Peone, who requested that the Colville Tribe’s side of the controversy be presented, said in a letter to me that, “Ownership of the land does not convey fishing or hunting rights to the landowner.”
“The fish and wildlife of this country are considered public resources that belong to everyone, regardless of where they occur,” he said.
“Hunting and fishing is considered a privilege, not a right, for all U.S. citizens, with the sole exception of Indians to specified areas. Why? Because their ancestors were once the sovereigns in what is now the United States and they reserved these rights through treaties and Executive Orders.
“Federal law views that these rights are reserved by Indians and not granted to them by the government. These rights are usually tied to a particular area such as a reservation or usual and accustomed areas.”
Peone said that many non-Indians who own property within the reservation accept that they can’t hunt big game on their property.
“In fact,” he said, “they appreciate that the reservation is not overrun with hunters.” And he added that there are non-Indian landowners who bought property on the reservation to get away from hunting pressure they’ve experienced on their land elsewhere.
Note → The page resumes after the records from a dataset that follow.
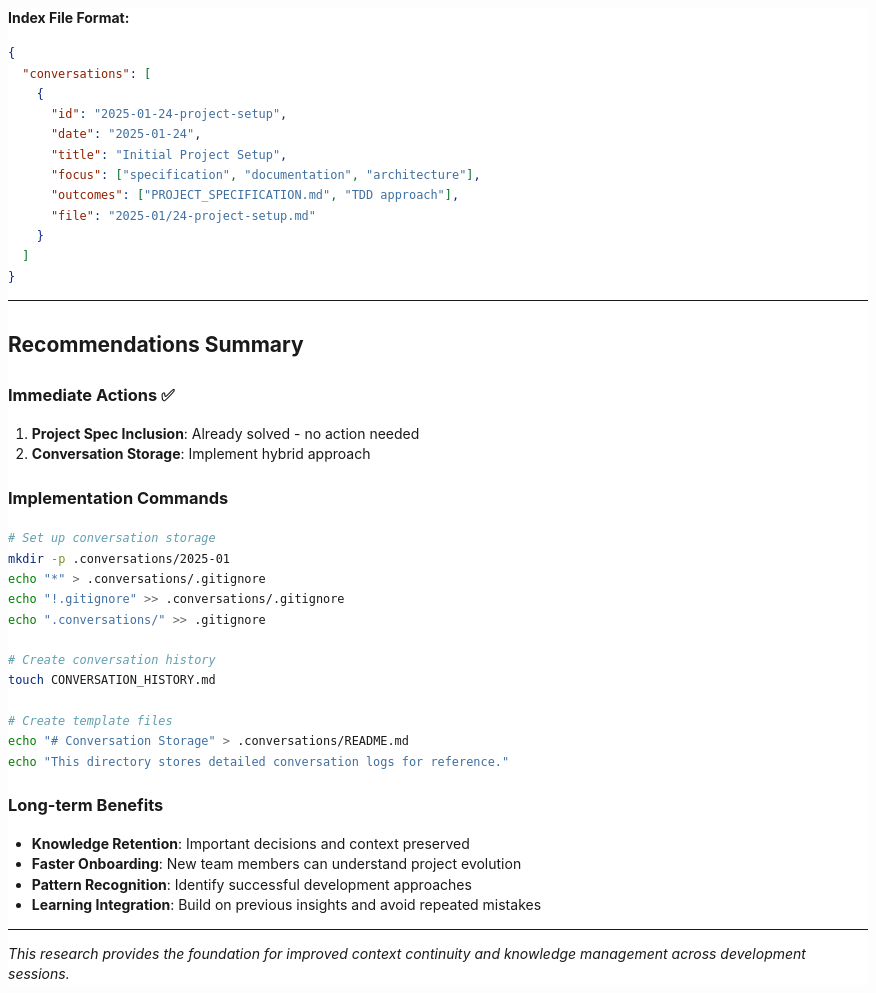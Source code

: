 **Index File Format:**
```json
{
  "conversations": [
    {
      "id": "2025-01-24-project-setup",
      "date": "2025-01-24",
      "title": "Initial Project Setup",
      "focus": ["specification", "documentation", "architecture"],
      "outcomes": ["PROJECT_SPECIFICATION.md", "TDD approach"],
      "file": "2025-01/24-project-setup.md"
    }
  ]
}
```

---

## Recommendations Summary

### Immediate Actions ✅
1. **Project Spec Inclusion**: Already solved - no action needed
2. **Conversation Storage**: Implement hybrid approach

### Implementation Commands
```bash
# Set up conversation storage
mkdir -p .conversations/2025-01
echo "*" > .conversations/.gitignore  
echo "!.gitignore" >> .conversations/.gitignore
echo ".conversations/" >> .gitignore

# Create conversation history
touch CONVERSATION_HISTORY.md

# Create template files
echo "# Conversation Storage" > .conversations/README.md
echo "This directory stores detailed conversation logs for reference."
```

### Long-term Benefits
- **Knowledge Retention**: Important decisions and context preserved
- **Faster Onboarding**: New team members can understand project evolution
- **Pattern Recognition**: Identify successful development approaches
- **Learning Integration**: Build on previous insights and avoid repeated mistakes

---

*This research provides the foundation for improved context continuity and knowledge management across development sessions.*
He emphasized that the Colville Indians “will always maintain that their reservation was first and foremost set aside for the use of the Colville tribal members and their families.”
“Where there are surplus resources that the tribes do not utilize, the tribes will consider providing opportunities for non-members to enjoy such surplus.”
Now it’s up to the Fish and Wildlife Commission to make its decision whether to withdraw from the agreement made with the Colvilles in 1982, to continue the agreement as it’s written or to amend the agreement.
If it continues to ban big-game hunting by owners of land within the reservation, it almost certainly will be for political expediency. It will sacrifice the rights of a few for the benefit of many non-Indians who now fish and hunt on the reservation and along Lake Roosevelt.
Many Washington citizens, including some people who served on the 1982 commission and some top level Fish and Wildlife Department officials, then and now, believe that the right decision is to withdraw from the agreement.